**Source material**
━━━━

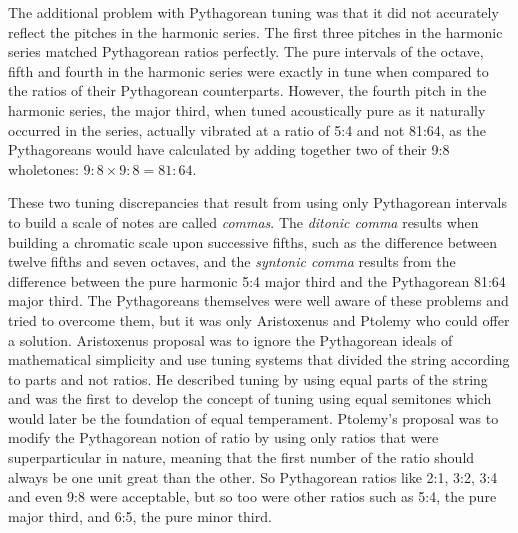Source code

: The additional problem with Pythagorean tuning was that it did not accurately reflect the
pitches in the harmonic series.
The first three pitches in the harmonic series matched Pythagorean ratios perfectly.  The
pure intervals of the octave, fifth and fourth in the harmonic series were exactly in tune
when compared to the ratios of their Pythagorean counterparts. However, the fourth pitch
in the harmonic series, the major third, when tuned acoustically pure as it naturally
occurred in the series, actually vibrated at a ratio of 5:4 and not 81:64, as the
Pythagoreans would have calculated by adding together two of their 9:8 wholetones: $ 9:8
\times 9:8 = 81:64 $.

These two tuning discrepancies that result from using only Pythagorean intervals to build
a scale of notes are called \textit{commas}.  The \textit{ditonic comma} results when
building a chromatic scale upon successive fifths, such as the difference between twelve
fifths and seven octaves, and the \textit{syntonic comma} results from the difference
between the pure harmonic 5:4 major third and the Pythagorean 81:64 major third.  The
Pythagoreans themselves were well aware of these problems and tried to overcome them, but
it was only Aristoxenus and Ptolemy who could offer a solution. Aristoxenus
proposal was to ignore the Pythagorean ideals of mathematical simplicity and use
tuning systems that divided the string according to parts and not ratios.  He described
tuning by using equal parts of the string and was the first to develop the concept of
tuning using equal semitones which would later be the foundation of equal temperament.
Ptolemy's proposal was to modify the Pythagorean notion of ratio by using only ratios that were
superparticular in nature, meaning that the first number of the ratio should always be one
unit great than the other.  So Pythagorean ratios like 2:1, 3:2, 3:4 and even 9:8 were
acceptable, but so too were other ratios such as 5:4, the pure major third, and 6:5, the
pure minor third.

━━━━

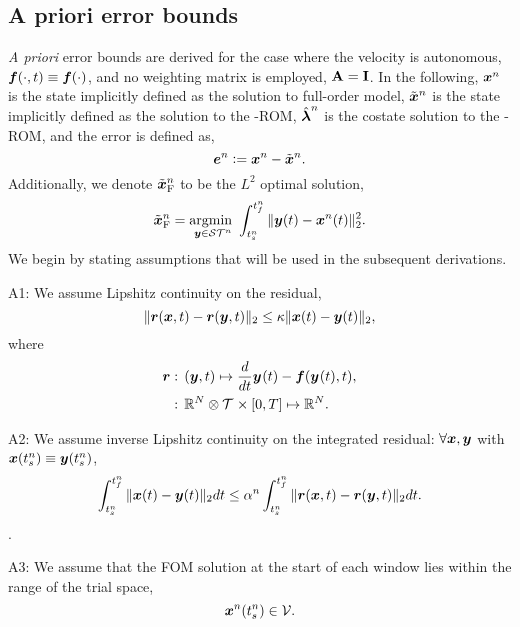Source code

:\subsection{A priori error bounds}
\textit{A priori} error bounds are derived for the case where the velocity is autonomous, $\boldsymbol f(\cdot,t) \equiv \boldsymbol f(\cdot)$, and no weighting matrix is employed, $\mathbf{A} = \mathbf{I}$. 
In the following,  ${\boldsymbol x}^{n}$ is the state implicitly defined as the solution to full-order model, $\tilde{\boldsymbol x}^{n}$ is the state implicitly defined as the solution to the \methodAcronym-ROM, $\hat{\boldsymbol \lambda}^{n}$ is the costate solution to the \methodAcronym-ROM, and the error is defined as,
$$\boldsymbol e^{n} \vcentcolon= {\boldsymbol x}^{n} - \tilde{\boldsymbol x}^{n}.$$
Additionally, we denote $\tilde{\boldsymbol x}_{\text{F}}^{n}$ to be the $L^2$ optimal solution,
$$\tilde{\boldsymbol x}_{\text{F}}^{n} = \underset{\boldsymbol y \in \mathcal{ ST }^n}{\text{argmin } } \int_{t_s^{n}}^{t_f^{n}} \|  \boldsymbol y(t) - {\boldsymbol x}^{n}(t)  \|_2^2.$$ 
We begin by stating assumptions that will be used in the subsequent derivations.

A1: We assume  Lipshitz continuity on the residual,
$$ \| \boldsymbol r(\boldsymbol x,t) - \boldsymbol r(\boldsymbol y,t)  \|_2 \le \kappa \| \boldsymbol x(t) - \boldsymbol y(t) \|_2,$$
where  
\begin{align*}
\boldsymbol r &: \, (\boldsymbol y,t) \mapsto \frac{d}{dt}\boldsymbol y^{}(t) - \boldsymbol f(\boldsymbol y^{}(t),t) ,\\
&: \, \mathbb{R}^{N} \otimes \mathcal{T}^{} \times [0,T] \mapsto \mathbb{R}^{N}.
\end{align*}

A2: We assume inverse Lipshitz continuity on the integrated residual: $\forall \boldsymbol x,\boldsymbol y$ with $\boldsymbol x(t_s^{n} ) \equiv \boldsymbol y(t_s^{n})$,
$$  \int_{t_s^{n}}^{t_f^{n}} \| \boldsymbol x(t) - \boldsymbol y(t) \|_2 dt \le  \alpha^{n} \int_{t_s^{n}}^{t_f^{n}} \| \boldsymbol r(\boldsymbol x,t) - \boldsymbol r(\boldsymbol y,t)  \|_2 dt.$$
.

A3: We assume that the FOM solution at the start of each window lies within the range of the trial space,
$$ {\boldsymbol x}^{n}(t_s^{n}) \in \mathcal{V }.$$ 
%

━━━━

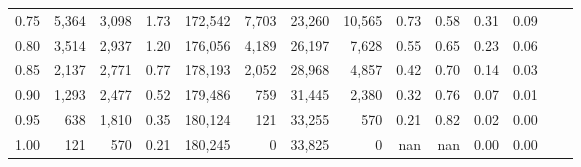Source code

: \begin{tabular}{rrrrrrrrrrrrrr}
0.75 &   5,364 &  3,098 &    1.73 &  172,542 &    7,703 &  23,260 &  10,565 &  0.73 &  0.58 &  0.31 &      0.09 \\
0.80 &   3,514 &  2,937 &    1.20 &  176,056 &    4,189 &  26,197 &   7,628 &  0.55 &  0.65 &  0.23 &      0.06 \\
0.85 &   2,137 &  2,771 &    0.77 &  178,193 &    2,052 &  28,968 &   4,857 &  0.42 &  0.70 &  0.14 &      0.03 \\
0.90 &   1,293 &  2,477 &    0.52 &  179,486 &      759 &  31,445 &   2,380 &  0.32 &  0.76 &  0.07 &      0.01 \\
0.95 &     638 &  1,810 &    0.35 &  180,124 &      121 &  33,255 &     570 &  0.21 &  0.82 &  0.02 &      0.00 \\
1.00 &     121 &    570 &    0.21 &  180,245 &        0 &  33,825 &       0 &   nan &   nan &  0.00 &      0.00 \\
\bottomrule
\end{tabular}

━━━━

Sift the material for lines with the string "solution". Copy each one found.

it was only Aristoxenus and Ptolemy who could offer a solution. Aristoxenus
In the following,  ${\boldsymbol x}^{n}$ is the state implicitly defined as the solution to full-order model, $\tilde{\boldsymbol x}^{n}$ is the state implicitly defined as the solution to the \methodAcronym-ROM, $\hat{\boldsymbol \lambda}^{n}$ is the costate solution to the \methodAcronym-ROM, and the error is defined as,
Additionally, we denote $\tilde{\boldsymbol x}_{\text{F}}^{n}$ to be the $L^2$ optimal solution,
A3: We assume that the FOM solution at the start of each window lies within the range of the trial space,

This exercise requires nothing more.